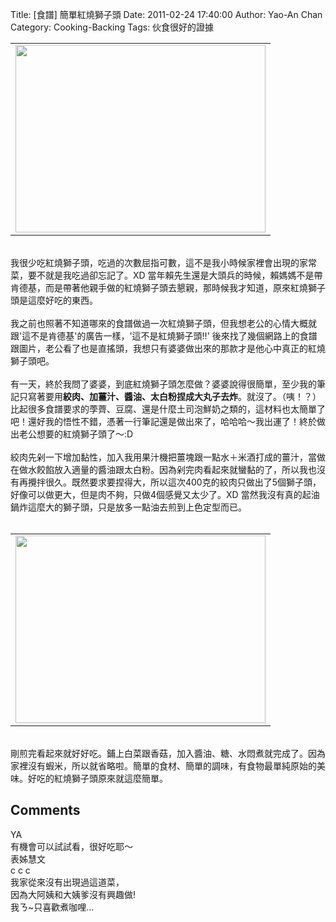 Title: [食譜] 簡單紅燒獅子頭
Date: 2011-02-24 17:40:00
Author: Yao-An Chan
Category: Cooking-Backing
Tags: 伙食很好的證據


<div class='post'>
<center><table style="width: auto;"><tbody><tr><td><a href="https://picasaweb.google.com/lh/photo/JDndNBWtc4UezVQU6oP8ug?feat=embedwebsite"><img height="300" src="https://lh3.googleusercontent.com/_mvtDPM7iODU/TWb27pLuyTI/AAAAAAAAJxA/-0Gmi-SEeRU/s400/P1010597.jpg" width="400" /></a></td></tr></tbody></table></center><br />我很少吃紅燒獅子頭，吃過的次數屈指可數，這不是我小時候家裡會出現的家常菜，要不就是我吃過卻忘記了。XD 當年賴先生還是大頭兵的時候，賴媽媽不是帶肯德基，而是帶著他親手做的紅燒獅子頭去懇親，那時候我才知道，原來紅燒獅子頭是這麼好吃的東西。<br /><br />我之前也照著不知道哪來的食譜做過一次紅燒獅子頭，但我想老公的心情大概就跟'這不是肯德基'的廣告一樣，'這不是紅燒獅子頭!!' 後來找了幾個網路上的食譜跟圖片，老公看了也是直搖頭，我想只有婆婆做出來的那款才是他心中真正的紅燒獅子頭吧。<br /><br />有一天，終於我問了婆婆，到底紅燒獅子頭怎麼做？婆婆說得很簡單，至少我的筆記只寫著要用<b>絞肉、加薑汁、醬油、太白粉捏成大丸子去炸</b>。就沒了。（咦！？）比起很多食譜要求的荸薺、豆腐、還是什麼土司泡鮮奶之類的，這材料也太簡單了吧！還好我的悟性不錯，憑著一行筆記還是做出來了，哈哈哈～我出運了！終於做出老公想要的紅燒獅子頭了～:D<br /><br />絞肉先剁一下增加黏性，加入我用果汁機把薑塊跟一點水＋米酒打成的薑汁，當做在做水餃餡放入適量的醬油跟太白粉。因為剁完肉看起來就蠻黏的了，所以我也沒有再攪拌很久。既然要求要捏得大，所以這次400克的絞肉只做出了5個獅子頭，好像可以做更大，但是肉不夠，只做4個感覺又太少了。XD 當然我沒有真的起油鍋炸這麼大的獅子頭，只是放多一點油去煎到上色定型而已。<br /><br /><center><table style="width: auto;"><tbody><tr><td><a href="https://picasaweb.google.com/lh/photo/bpxqm9tK1_wXYKl7WKjH4w?feat=embedwebsite"><img height="300" src="https://lh6.googleusercontent.com/_mvtDPM7iODU/TWb22zg4P9I/AAAAAAAAJw8/pdp08HJwmzA/s400/P1010594.jpg" width="400" /></a></td></tr></tbody></table></center><br />剛煎完看起來就好好吃。鋪上白菜跟香菇，加入醬油、糖、水悶煮就完成了。因為家裡沒有蝦米，所以就省略啦。簡單的食材、簡單的調味，有食物最單純原始的美味。好吃的紅燒獅子頭原來就這麼簡單。</div>
<h2>Comments</h2>
<div class='comments'>
<div class='comment'>
<div class='author'>YA</div>
<div class='content'>
有機會可以試試看，很好吃耶～</div>
</div>
<div class='comment'>
<div class='author'>表姊慧文</div>
<div class='content'>
c c c <br />我家從來沒有出現過這道菜，<br />因為大阿姨和大姨爹沒有興趣做!<br />我ㄋ~只喜歡煮咖哩...</div>
</div>
</div>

______________________________

__Task requirements__:
Your task is to repeat the opening line of the entries above and each line after it, ending with the line that has "<div class='post'>". Do not include the pictures.

__Solution to this problem__:
 Title: [食譜] 簡單紅燒獅子頭
Date: 2011-02-24 17:40:00
Author: Yao-An Chan
Category: Cooking-Backing
Tags: 伙食很好的證據


<div class='post'>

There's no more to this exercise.